[Data records]
*** Begin section ***

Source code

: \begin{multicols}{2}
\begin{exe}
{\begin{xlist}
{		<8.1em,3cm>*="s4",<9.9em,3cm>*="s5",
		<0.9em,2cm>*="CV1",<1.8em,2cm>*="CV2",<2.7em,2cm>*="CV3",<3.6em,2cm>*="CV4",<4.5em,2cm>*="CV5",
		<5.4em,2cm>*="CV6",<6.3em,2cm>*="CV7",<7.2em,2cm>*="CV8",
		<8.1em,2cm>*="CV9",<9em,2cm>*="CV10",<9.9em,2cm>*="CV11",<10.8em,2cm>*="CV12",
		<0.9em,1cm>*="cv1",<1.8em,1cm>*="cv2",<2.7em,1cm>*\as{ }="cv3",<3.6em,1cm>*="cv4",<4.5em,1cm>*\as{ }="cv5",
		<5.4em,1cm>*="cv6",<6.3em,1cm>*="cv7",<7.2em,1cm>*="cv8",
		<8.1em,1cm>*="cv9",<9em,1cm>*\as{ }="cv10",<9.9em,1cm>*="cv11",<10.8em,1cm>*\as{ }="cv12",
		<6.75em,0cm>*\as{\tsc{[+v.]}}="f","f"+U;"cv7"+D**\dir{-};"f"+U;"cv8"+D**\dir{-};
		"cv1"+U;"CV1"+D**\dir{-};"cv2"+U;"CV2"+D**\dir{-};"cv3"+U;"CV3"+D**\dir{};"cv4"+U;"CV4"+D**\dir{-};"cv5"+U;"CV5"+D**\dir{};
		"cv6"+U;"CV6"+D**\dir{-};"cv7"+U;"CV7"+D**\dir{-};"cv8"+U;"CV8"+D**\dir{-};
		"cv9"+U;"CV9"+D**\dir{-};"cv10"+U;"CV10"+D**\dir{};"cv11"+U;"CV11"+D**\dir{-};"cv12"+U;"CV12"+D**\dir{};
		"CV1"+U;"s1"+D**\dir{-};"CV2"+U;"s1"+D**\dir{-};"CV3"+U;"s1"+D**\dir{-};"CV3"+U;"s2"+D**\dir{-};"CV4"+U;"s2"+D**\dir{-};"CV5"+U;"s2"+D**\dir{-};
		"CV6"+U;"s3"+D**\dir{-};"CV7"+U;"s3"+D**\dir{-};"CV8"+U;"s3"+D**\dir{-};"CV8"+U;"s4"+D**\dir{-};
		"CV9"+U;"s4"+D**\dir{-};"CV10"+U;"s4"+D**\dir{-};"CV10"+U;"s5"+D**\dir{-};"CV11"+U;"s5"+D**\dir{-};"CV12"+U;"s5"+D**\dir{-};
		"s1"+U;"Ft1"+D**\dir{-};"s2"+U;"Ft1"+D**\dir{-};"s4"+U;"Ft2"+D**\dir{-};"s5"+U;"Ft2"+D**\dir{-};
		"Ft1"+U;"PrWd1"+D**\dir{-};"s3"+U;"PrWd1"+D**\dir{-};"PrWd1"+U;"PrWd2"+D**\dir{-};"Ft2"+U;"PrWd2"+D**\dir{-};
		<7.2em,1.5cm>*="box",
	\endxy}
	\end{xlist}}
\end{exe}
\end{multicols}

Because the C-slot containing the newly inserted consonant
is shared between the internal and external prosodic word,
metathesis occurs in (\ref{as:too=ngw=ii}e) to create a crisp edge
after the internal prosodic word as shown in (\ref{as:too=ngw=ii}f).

*** End section ***

Exercise aim:
Some lines in the data above hold the string "word". Find and copy each of them.

Output for this exercise:
is shared between the internal and external prosodic word,
after the internal prosodic word as shown in (\ref{as:too=ngw=ii}f).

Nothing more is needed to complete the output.